Flynt created a business with an estimated turnover of $150 million at one point. As magazine circulation slipped, he stayed ahead of trends by investing in adult-oriented television channels, a casino, film distribution and merchandise.
He said he never objected to being labeled a smut peddler as long as he was considered a First Amendment crusader, too.
“Just because I publish pornography does not mean that I am not concerned about the social ills that all of us are,” he once told an interviewer.
His detractors saw Flynt as anything but a hero.
“Larry Flynt should be remembered as a scourge on society,” Dawn Hawkins, executive director of the National Center on Sexual Exploitation. “He directly contributed to and profited from the sexual exploitation of women for the majority of his career, and our culture is poorer for it.”
Flynt was often in legal trouble, fighting obscenity charges or lawsuits, and he often turned courtroom appearances into spectacles. His profane outbursts once prompted his own lawyer to ask a judge to have Flynt bound and gagged.
EXPLICIT PICS
Born in 1942, Flynt grew up in poverty in Kentucky and Indiana and dropped out of school after the eighth grade. Following stints in the armed forces and a General Motors plant, he and his brother opened the Hustler Club in Dayton, Ohio, in 1968. By 1973 it had grown into a string of strip clubs across the state, and Flynt published a newsletter to promote them.
That newsletter evolved into Hustler magazine, his flagship publication, which came to be infamous for featuring explicit photos that made competitor Playboy seem mild by comparison. Virtually nothing was off limits on Hustler’s pages, and Flynt made a point of publishing photos of women’s genitalia.
At its peak, Hustler reportedly had a circulation of 3 million. Larry Flynt Publications also put out other porn magazines, as well as movies and mainstream magazines.
Flynt reveled in controversy. He made news by publishing pictures of a nude Jacqueline Kennedy Onassis sunbathing in 1975 and a cover image of a naked woman being fed head first into a meat grinder.
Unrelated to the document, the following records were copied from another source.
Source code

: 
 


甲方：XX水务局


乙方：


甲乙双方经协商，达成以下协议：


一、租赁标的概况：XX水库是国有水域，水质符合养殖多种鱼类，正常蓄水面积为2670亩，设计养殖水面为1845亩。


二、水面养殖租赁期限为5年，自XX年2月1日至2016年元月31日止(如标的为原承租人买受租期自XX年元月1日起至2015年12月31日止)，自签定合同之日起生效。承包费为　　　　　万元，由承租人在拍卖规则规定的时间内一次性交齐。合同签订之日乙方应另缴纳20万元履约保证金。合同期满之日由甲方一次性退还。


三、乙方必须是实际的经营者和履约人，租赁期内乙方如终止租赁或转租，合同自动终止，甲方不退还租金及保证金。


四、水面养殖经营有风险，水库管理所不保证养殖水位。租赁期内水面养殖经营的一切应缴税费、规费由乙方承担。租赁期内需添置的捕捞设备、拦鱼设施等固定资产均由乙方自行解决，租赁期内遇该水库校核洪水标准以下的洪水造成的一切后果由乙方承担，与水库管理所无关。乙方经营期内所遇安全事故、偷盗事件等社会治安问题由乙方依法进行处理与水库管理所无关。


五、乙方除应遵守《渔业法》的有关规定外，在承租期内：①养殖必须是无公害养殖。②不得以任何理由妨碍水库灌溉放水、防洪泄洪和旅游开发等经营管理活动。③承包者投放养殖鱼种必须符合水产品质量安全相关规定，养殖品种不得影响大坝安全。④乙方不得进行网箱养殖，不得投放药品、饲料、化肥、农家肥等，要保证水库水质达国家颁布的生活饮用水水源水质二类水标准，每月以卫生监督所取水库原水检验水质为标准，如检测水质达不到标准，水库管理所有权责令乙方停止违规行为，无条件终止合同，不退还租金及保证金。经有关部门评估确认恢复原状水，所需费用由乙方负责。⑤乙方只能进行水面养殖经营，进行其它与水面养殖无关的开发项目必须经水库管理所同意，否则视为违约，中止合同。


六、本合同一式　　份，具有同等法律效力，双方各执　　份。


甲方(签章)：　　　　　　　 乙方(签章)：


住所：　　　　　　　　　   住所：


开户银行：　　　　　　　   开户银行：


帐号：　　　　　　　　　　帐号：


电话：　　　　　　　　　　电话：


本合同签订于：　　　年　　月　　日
In 1998 he offered $1 million to anyone who could catch high-ranking U.S. government officials in a sex scandal.
“My competitors always masqueraded their pornography as art,” Flynt told the Cincinnati Post. “We never had any pretensions about what we did … We have proved that barnyard humor has a market appeal.”
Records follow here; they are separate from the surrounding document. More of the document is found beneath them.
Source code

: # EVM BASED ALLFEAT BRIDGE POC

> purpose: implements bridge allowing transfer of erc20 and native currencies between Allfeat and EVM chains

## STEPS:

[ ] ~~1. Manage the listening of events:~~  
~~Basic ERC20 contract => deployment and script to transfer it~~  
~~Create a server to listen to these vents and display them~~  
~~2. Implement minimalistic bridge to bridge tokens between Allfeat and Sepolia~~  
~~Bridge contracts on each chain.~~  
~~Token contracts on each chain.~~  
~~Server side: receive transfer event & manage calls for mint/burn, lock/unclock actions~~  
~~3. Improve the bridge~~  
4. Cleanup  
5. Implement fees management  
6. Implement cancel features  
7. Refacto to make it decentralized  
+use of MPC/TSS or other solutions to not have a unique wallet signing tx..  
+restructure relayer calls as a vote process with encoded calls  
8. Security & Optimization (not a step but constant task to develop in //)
He was convicted in 1977 in Cincinnati on obscenity and organized crime charges, but the verdict was overturned.
In 1978 Flynt was standing trial on similar charges in Lawrenceville, Georgia, when he and his attorney were shot. Joseph Paul Franklin, a white supremacist, later confessed to the shootings, saying he was upset by Hustler’s photographs of interracial sex, but was never prosecuted.
Flynt was left paralyzed from the waist down by the shooting, restricted to a $17,000 gold-plated wheelchair for the rest of his life.
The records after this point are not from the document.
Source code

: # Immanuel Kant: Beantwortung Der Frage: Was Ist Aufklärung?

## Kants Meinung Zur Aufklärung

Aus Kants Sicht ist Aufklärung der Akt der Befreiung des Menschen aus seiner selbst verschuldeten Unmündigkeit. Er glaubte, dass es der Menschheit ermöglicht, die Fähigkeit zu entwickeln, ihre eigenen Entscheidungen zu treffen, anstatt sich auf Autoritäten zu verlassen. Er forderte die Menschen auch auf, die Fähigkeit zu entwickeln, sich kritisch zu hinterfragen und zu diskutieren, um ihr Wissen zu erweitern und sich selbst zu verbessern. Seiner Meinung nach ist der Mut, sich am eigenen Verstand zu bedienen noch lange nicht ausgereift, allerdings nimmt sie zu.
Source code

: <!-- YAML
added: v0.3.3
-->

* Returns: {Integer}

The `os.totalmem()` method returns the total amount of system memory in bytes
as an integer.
In October 2013, one month before Franklin was executed in Missouri for racially motivated murders not related to the Flynt shooting, Flynt wrote in the Hollywood Reporter that he did not believe in the death penalty and did not want Franklin put to death. He did want vengeance, however.
“I would love an hour in a room with him and a pair of wire-cutters and pliers so I could inflict the same damage on him that he inflicted on me,” Flynt said.
His life was the basis of the 1996 movie “The People vs. Larry Flynt,” starring Woody Harrelson and focused in part on Flynt’s Supreme Court case.
Labeling himself as a “smut peddler who cares,” Flynt launched longshot bids for president in 1984 and for California governor in 2003.
In 1977, he converted to evangelical Christianity at the urging of Ruth Carter Stapleton, sister of then-President Jimmy Carter, but renounced those beliefs the following year after the Georgia shooting.
Flynt’s 1996 autobiography was titled “An Unseemly Man: My Life as a Pornographer, Pundit and Social Outcast.”
He was married five times and had four surviving children.